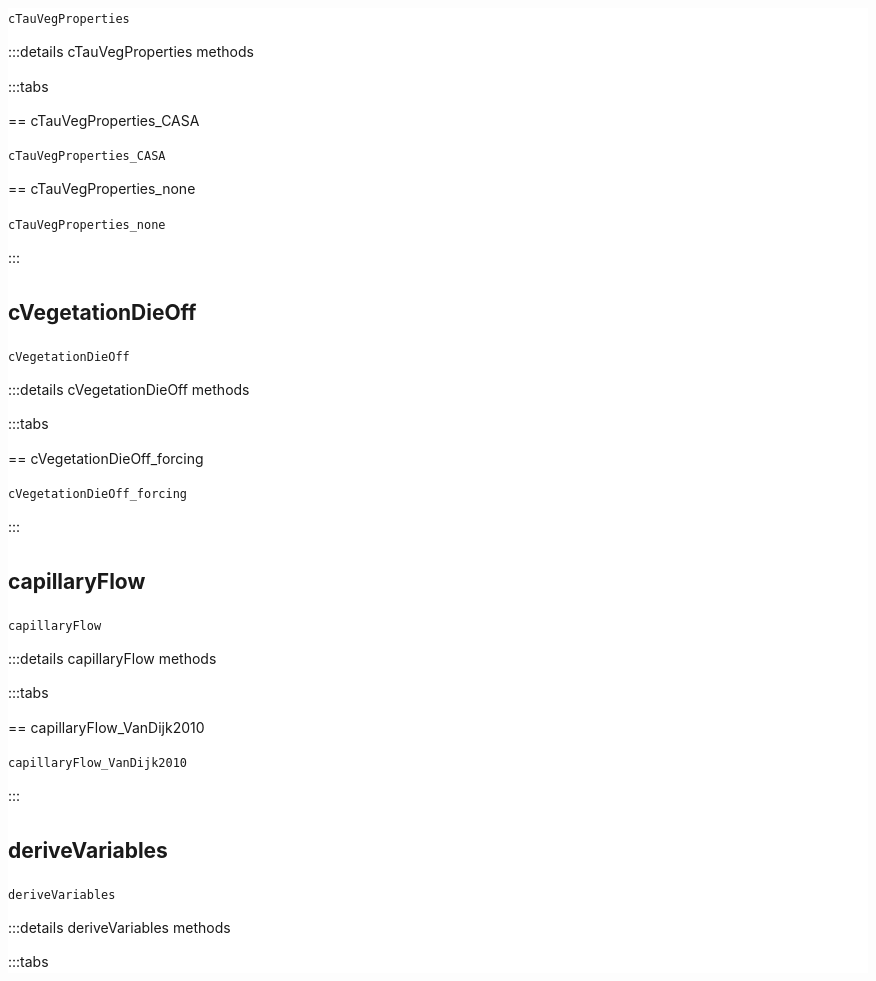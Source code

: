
 ```@docs
cTauVegProperties
```
:::details cTauVegProperties methods

:::tabs

== cTauVegProperties_CASA
```@docs
cTauVegProperties_CASA
```
== cTauVegProperties_none
```@docs
cTauVegProperties_none
```

:::

## cVegetationDieOff

```@docs
cVegetationDieOff
```
:::details cVegetationDieOff methods

:::tabs

== cVegetationDieOff_forcing
```@docs
cVegetationDieOff_forcing
```

:::

## capillaryFlow

```@docs
capillaryFlow
```
:::details capillaryFlow methods

:::tabs

== capillaryFlow_VanDijk2010
```@docs
capillaryFlow_VanDijk2010
```

:::

## deriveVariables

```@docs
deriveVariables
```
:::details deriveVariables methods

:::tabs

·····

None of the pictures should be copied, but every record above must be returned exactly.

*Exercise output:*
Source code

:
 ```@docs
cTauVegProperties
```
:::details cTauVegProperties methods

:::tabs

== cTauVegProperties_CASA
```@docs
cTauVegProperties_CASA
```
== cTauVegProperties_none
```@docs
cTauVegProperties_none
```

:::

## cVegetationDieOff

```@docs
cVegetationDieOff
```
:::details cVegetationDieOff methods

:::tabs

== cVegetationDieOff_forcing
```@docs
cVegetationDieOff_forcing
```

:::

## capillaryFlow

```@docs
capillaryFlow
```
:::details capillaryFlow methods

:::tabs

== capillaryFlow_VanDijk2010
```@docs
capillaryFlow_VanDijk2010
```

:::

## deriveVariables

```@docs
deriveVariables
```
:::details deriveVariables methods

:::tabs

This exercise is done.